Crazy things happen on the farm.
I spent a few days out at my parents walnut farm this week, where I lazed around and listened to chicken talk. They discussed the roosters, and the high cost of feed, and worried about the mysterious disappearance of eggs. They also conspired to lay their eggs in the woodpile, to throw the evil egg-snatching Farmer’s wife off.
My baby sister is on the farm too.
Isn’t she cute?
Now is the time to announce that this post is not for the faint of heart, nor for those who are especially attached to the rodent species commonly referred to as “little white mice”.
Did you notice what my beautiful baby sister has wrapped around her arm?
It’s a Ball Python.
I tried to talk her into getting a lizard, but obviously no one listens to me.

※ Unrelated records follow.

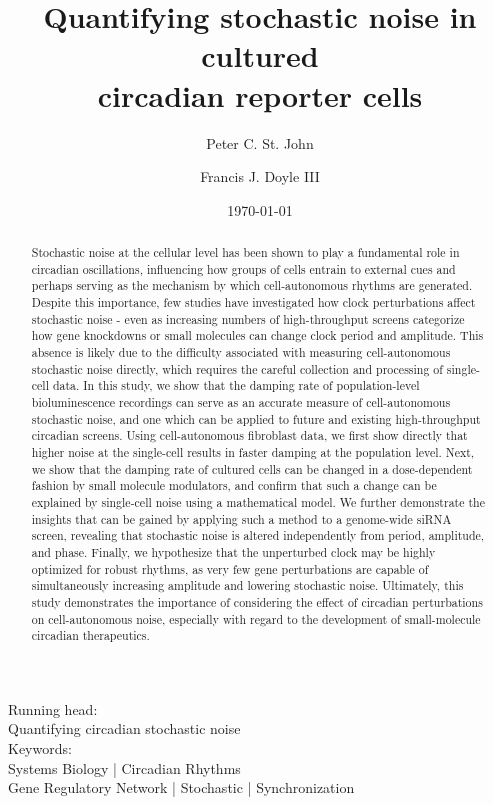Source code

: \documentclass[11pt, letterpaper]{article}
\begin{document}
\title{Quantifying stochastic noise in cultured\\ circadian reporter cells}
\author[1]{Peter C. St. John}
\author[1,*]{Francis J. Doyle III}
\date{\today}
\maketitle

\begin{center}
Running head:\\ {Quantifying circadian stochastic noise} \\[1ex]
Keywords:\\ Systems Biology | Circadian Rhythms \\ Gene
Regulatory Network | Stochastic | Synchronization
\end{center}

\pagebreak
\begin{abstract}
Stochastic noise at the cellular level has been shown to play a fundamental role in circadian oscillations, influencing how groups of cells entrain to external cues and perhaps serving as the mechanism by which cell-autonomous rhythms are generated.
Despite this importance, few studies have investigated how clock perturbations affect stochastic noise - even as increasing numbers of high-throughput screens categorize how gene knockdowns or small molecules can change clock period and amplitude.
This absence is likely due to the difficulty associated with measuring cell-autonomous stochastic noise directly, which requires the careful collection and processing of single-cell data.
In this study, we show that the damping rate of population-level bioluminescence recordings can serve as an accurate measure of cell-autonomous stochastic noise, and one which can be applied to future and existing high-throughput circadian screens.
Using cell-autonomous fibroblast data, we first show directly that higher noise at the single-cell results in faster damping at the population level.
Next, we show that the damping rate of cultured cells can be changed in a dose-dependent fashion by small molecule modulators, and confirm that such a change can be explained by single-cell noise using a mathematical model.
We further demonstrate the insights that can be gained by applying such a method to a genome-wide siRNA screen, revealing that stochastic noise is altered independently from period, amplitude, and phase.
Finally, we hypothesize that the unperturbed clock may be highly optimized for robust rhythms, as very few gene perturbations are capable of simultaneously increasing amplitude and lowering stochastic noise.
Ultimately, this study demonstrates the importance of considering the effect of circadian perturbations on cell-autonomous noise, especially with regard to the development of small-molecule circadian therapeutics.
\end{abstract}
\end{document}

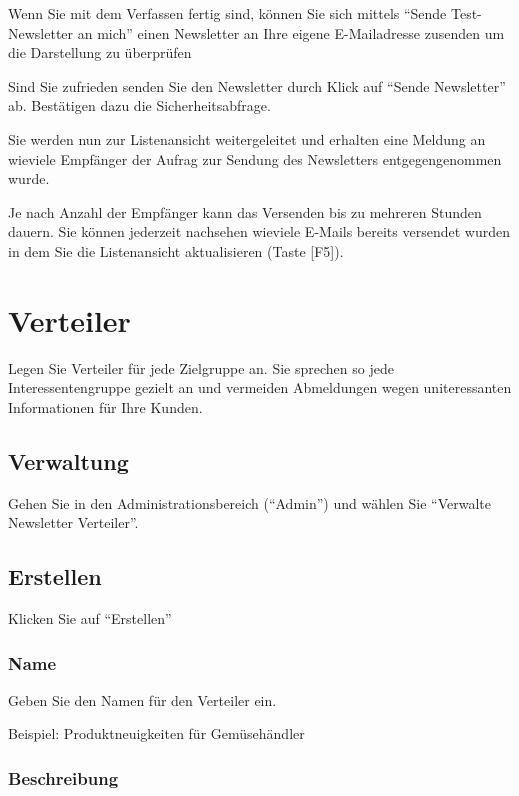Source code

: \documentclass[article, a4paper, oneside, 11pt]{memoir}
\begin{document}
Wenn Sie mit dem Verfassen fertig sind, können Sie sich mittels "`Sende Test-Newsletter an mich"' einen Newsletter an Ihre eigene E-Mailadresse zusenden um die Darstellung zu überprüfen

Sind Sie zufrieden senden Sie den Newsletter durch Klick auf "`Sende Newsletter"' ab. Bestätigen dazu die Sicherheitsabfrage.

Sie werden nun zur Listenansicht weitergeleitet und erhalten eine Meldung an wieviele Empfänger der Aufrag zur Sendung des Newsletters entgegengenommen wurde.

Je nach Anzahl der Empfänger kann das Versenden bis zu mehreren Stunden dauern. Sie können jederzeit nachsehen wieviele E-Mails bereits versendet wurden in dem Sie die Listenansicht aktualisieren (Taste [F5]).



\chapter{Verteiler}
\label{sec:verteiler}

Legen Sie Verteiler für jede Zielgruppe an. Sie sprechen so jede Interessentengruppe gezielt an und vermeiden Abmeldungen wegen uniteressanten Informationen für Ihre Kunden.

\section{Verwaltung}

Gehen Sie in den Administrationsbereich ("`Admin"') und wählen Sie "`Verwalte Newsletter Verteiler"'.

\section{Erstellen}
\label{sec:create-mailing-list}

Klicken Sie auf "`Erstellen"'

\subsection{Name}

Geben Sie den Namen für den Verteiler ein.

Beispiel: Produktneuigkeiten für Gemüsehändler

\subsection{Beschreibung}
\end{document}
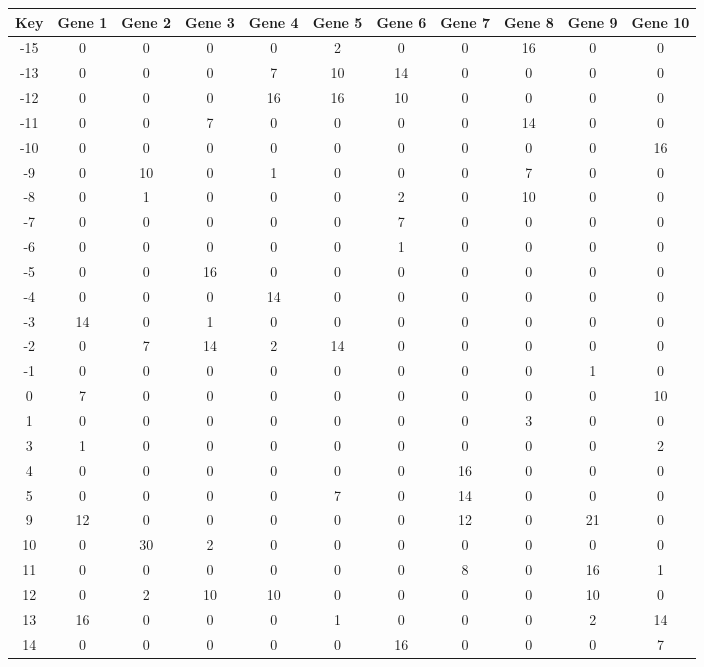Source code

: \begin{tabular}{|c|c|c|c|c|c|c|c|c|c|c|}
\hline
Key & Gene 1 & Gene 2 & Gene 3 & Gene 4 & Gene 5 & Gene 6 & Gene 7 & Gene 8 & Gene 9 & Gene 10 \\
\hline
-15 & 0 & 0 & 0 & 0 & 2 & 0 & 0 & 16 & 0 & 0 \\
-13 & 0 & 0 & 0 & 7 & 10 & 14 & 0 & 0 & 0 & 0 \\
-12 & 0 & 0 & 0 & 16 & 16 & 10 & 0 & 0 & 0 & 0 \\
-11 & 0 & 0 & 7 & 0 & 0 & 0 & 0 & 14 & 0 & 0 \\
-10 & 0 & 0 & 0 & 0 & 0 & 0 & 0 & 0 & 0 & 16 \\
-9 & 0 & 10 & 0 & 1 & 0 & 0 & 0 & 7 & 0 & 0 \\
-8 & 0 & 1 & 0 & 0 & 0 & 2 & 0 & 10 & 0 & 0 \\
-7 & 0 & 0 & 0 & 0 & 0 & 7 & 0 & 0 & 0 & 0 \\
-6 & 0 & 0 & 0 & 0 & 0 & 1 & 0 & 0 & 0 & 0 \\
-5 & 0 & 0 & 16 & 0 & 0 & 0 & 0 & 0 & 0 & 0 \\
-4 & 0 & 0 & 0 & 14 & 0 & 0 & 0 & 0 & 0 & 0 \\
-3 & 14 & 0 & 1 & 0 & 0 & 0 & 0 & 0 & 0 & 0 \\
-2 & 0 & 7 & 14 & 2 & 14 & 0 & 0 & 0 & 0 & 0 \\
-1 & 0 & 0 & 0 & 0 & 0 & 0 & 0 & 0 & 1 & 0 \\
0 & 7 & 0 & 0 & 0 & 0 & 0 & 0 & 0 & 0 & 10 \\
1 & 0 & 0 & 0 & 0 & 0 & 0 & 0 & 3 & 0 & 0 \\
3 & 1 & 0 & 0 & 0 & 0 & 0 & 0 & 0 & 0 & 2 \\
4 & 0 & 0 & 0 & 0 & 0 & 0 & 16 & 0 & 0 & 0 \\
5 & 0 & 0 & 0 & 0 & 7 & 0 & 14 & 0 & 0 & 0 \\
9 & 12 & 0 & 0 & 0 & 0 & 0 & 12 & 0 & 21 & 0 \\
10 & 0 & 30 & 2 & 0 & 0 & 0 & 0 & 0 & 0 & 0 \\
11 & 0 & 0 & 0 & 0 & 0 & 0 & 8 & 0 & 16 & 1 \\
12 & 0 & 2 & 10 & 10 & 0 & 0 & 0 & 0 & 10 & 0 \\
13 & 16 & 0 & 0 & 0 & 1 & 0 & 0 & 0 & 2 & 14 \\
14 & 0 & 0 & 0 & 0 & 0 & 16 & 0 & 0 & 0 & 7 \\
\hline
\end{tabular}
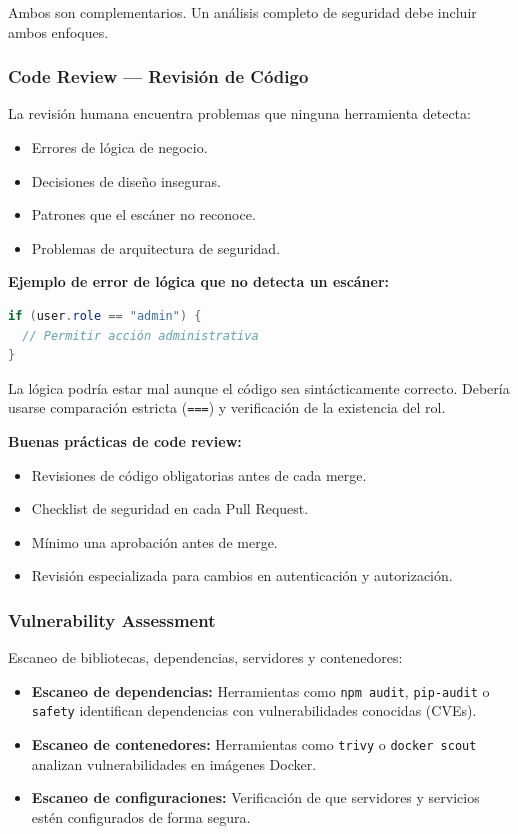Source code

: Ambos son complementarios. Un análisis completo de seguridad debe incluir ambos enfoques.

\subsubsection{Code Review --- Revisión de Código}

La revisión humana encuentra problemas que ninguna herramienta detecta:

\begin{itemize}
    \item Errores de lógica de negocio.
    \item Decisiones de diseño inseguras.
    \item Patrones que el escáner no reconoce.
    \item Problemas de arquitectura de seguridad.
\end{itemize}

\textbf{Ejemplo de error de lógica que no detecta un escáner:}

\begin{lstlisting}[language=Java, caption={Lógica potencialmente incorrecta}]
if (user.role == "admin") {
  // Permitir acción administrativa
}
\end{lstlisting}

La lógica podría estar mal aunque el código sea sintácticamente correcto. Debería usarse comparación estricta (\texttt{===}) y verificación de la existencia del rol.

\textbf{Buenas prácticas de code review:}
\begin{itemize}
    \item Revisiones de código obligatorias antes de cada merge.
    \item Checklist de seguridad en cada Pull Request.
    \item Mínimo una aprobación antes de merge.
    \item Revisión especializada para cambios en autenticación y autorización.
\end{itemize}

\subsubsection{Vulnerability Assessment}

Escaneo de bibliotecas, dependencias, servidores y contenedores:

\begin{itemize}
    \item \textbf{Escaneo de dependencias:} Herramientas como \texttt{npm audit}, \texttt{pip-audit} o \texttt{safety} identifican dependencias con vulnerabilidades conocidas (CVEs).
    \item \textbf{Escaneo de contenedores:} Herramientas como \texttt{trivy} o \texttt{docker scout} analizan vulnerabilidades en imágenes Docker.
    \item \textbf{Escaneo de configuraciones:} Verificación de que servidores y servicios estén configurados de forma segura.
\end{itemize}

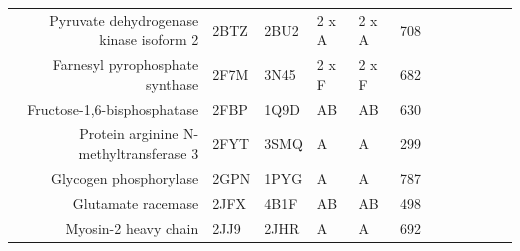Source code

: \begin{table}
\begin{scriptsize}
\begin{tabular}{ r p{0.8cm} p{0.8cm} p{0.8cm} p{0.8cm} r r r r r r r }
\multicolumn{1}{r}{Pyruvate dehydrogenase kinase isoform 2} & \multicolumn{1}{l}{2BTZ} & \multicolumn{1}{l}{2BU2} & \multicolumn{1}{l}{2 x A} & \multicolumn{1}{l}{2 x A} & 708   & \cellcolor[rgb]{ 1,  .494,  .475}  & \cellcolor[rgb]{ 1,  .494,  .475}  & \cellcolor[rgb]{ 1,  .494,  .475}  & \cellcolor[rgb]{ 1,  .494,  .475}  & \cellcolor[rgb]{ 1,  .494,  .475}  & \cellcolor[rgb]{ 1,  .494,  .475}  \\
\multicolumn{1}{r}{Farnesyl pyrophosphate synthase} & \multicolumn{1}{l}{2F7M} & \multicolumn{1}{l}{3N45} & \multicolumn{1}{l}{2 x F} & \multicolumn{1}{l}{2 x F} & 682   & \cellcolor[rgb]{ .573,  .816,  .314}  & \cellcolor[rgb]{ .573,  .816,  .314}  & \cellcolor[rgb]{ 1,  .494,  .475}  & \cellcolor[rgb]{ 1,  .494,  .475}  & \cellcolor[rgb]{ .573,  .816,  .314}  & \cellcolor[rgb]{ 1,  .494,  .475}  \\
\multicolumn{1}{r}{Fructose-1,6-bisphosphatase} & \multicolumn{1}{l}{2FBP} & \multicolumn{1}{l}{1Q9D} & \multicolumn{1}{l}{AB} & \multicolumn{1}{l}{AB} & 630   & \cellcolor[rgb]{ 1,  .494,  .475}  & \cellcolor[rgb]{ 1,  .494,  .475}  & \cellcolor[rgb]{ .573,  .816,  .314}  & \cellcolor[rgb]{ 1,  .494,  .475}  & \cellcolor[rgb]{ 1,  .494,  .475}  & \cellcolor[rgb]{ 1,  .494,  .475}  \\
\multicolumn{1}{r}{Protein arginine N-methyltransferase 3} & \multicolumn{1}{l}{2FYT} & \multicolumn{1}{l}{3SMQ} & \multicolumn{1}{l}{A} & \multicolumn{1}{l}{A} & 299   & \cellcolor[rgb]{ 1,  .494,  .475}  & \cellcolor[rgb]{ .573,  .816,  .314}  & \cellcolor[rgb]{ .573,  .816,  .314}  & \cellcolor[rgb]{ 1,  .494,  .475}  & \cellcolor[rgb]{ .573,  .816,  .314}  & \cellcolor[rgb]{ .573,  .816,  .314}  \\
\multicolumn{1}{r}{Glycogen phosphorylase} & \multicolumn{1}{l}{2GPN} & \multicolumn{1}{l}{1PYG} & \multicolumn{1}{l}{A} & \multicolumn{1}{l}{A} & 787   & \cellcolor[rgb]{ .573,  .816,  .314}  & \cellcolor[rgb]{ 1,  .494,  .475}  & \cellcolor[rgb]{ 1,  .494,  .475}  & \cellcolor[rgb]{ 1,  .494,  .475}  & \cellcolor[rgb]{ 1,  .494,  .475}  & \cellcolor[rgb]{ 1,  .494,  .475}  \\
\multicolumn{1}{r}{Glutamate racemase} & \multicolumn{1}{l}{2JFX} & \multicolumn{1}{l}{4B1F} & \multicolumn{1}{l}{AB} & \multicolumn{1}{l}{AB} & 498   & \cellcolor[rgb]{ 1,  .494,  .475}  & \cellcolor[rgb]{ 1,  .494,  .475}  & \cellcolor[rgb]{ 1,  .494,  .475}  & \cellcolor[rgb]{ 1,  .494,  .475}  & \cellcolor[rgb]{ 1,  .494,  .475}  & \cellcolor[rgb]{ 1,  .494,  .475}  \\
\multicolumn{1}{r}{Myosin-2 heavy chain} & \multicolumn{1}{l}{2JJ9} & \multicolumn{1}{l}{2JHR} & \multicolumn{1}{l}{A} & \multicolumn{1}{l}{A} & 692   & \cellcolor[rgb]{ .573,  .816,  .314}  & \cellcolor[rgb]{ .573,  .816,  .314}  & \cellcolor[rgb]{ .573,  .816,  .314}  & \cellcolor[rgb]{ .573,  .816,  .314}  & \cellcolor[rgb]{ .573,  .816,  .314}  & \cellcolor[rgb]{ .573,  .816,  .314}  \\

\end{tabular}
\end{scriptsize}
\end{table}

My mother was horrified. HORRIFIED. She is now living with a snake. A snake that lives about 30 years or so and will grow to be about 30 pounds, or five feet whichever comes first. It will probably need to live on rabbits or goats or something. Can you imagine?
To commemorate my mother’s reptile reticence, my sis and I quickly christened the awful creature Squeezie Donna (My mother’s name is Donna and um, the snake squeezes it’s prey to death so it seemed like a winning combination)(we did it to bug my mom).
That night, my sis asked me to sleep in her room (with Squeezie Donna). I said no.
I said no.
She called upon our sisterhood.
So, I slept with a python in the room. The snake apparently requires a creepy red light to sleep at night. Creepy.
I finally drifted off but at about 3 am I saw a shadowy figure lurking over me, the red glow faded to black…then there was a mysterious “CHhhchhchchchchchch” sound.
My sister was spraying the snake tank at 3 am to raise the humidity levels for delicate little Squeezie. Who does that???!?! Needless to say, I’ve had more restful nights camping in the Arctic.
The time came to feed Squeezie. He needed a mouse. The snake book said he needed a livemouse. Hold onto your hats, things are about to get real!
My dad brought the mouse home. I looked in his little box, his beady red eyes looked intelligent, his whiskers were twitching with excitement.
It was terrible.
I didn’t let the boys watch. My sister couldn’t even do it. She made my Dad do it. All this drama and murder and tension caused my Dad to think up a little ditty.
(here is a picture of my Daddy. He’s the one with the pirate eye and the knife…which didn’t factor into the mouse death, Squeezie lived up to his name and did it himself without weapons of anykind, just his snake-y Chuck Norris muscles).
Anyway, try to imagine this song with jazz hands, because Dad definitely threw those in:
“I’m a happy mouse! When I’m in your house!
Oh look! a brand new friend to play with, hurrah!
I’m a happy mouse! When I’m in your house! I’m so glad to have a brand new home!
I’m a happy….phttt (at this point my dad would roll his eyes back into his head and stick his tongue out).”
At this point, there were only two happy people in the farm house: Squeezie Donna and my Dad, the cold hearted Animal Science Major.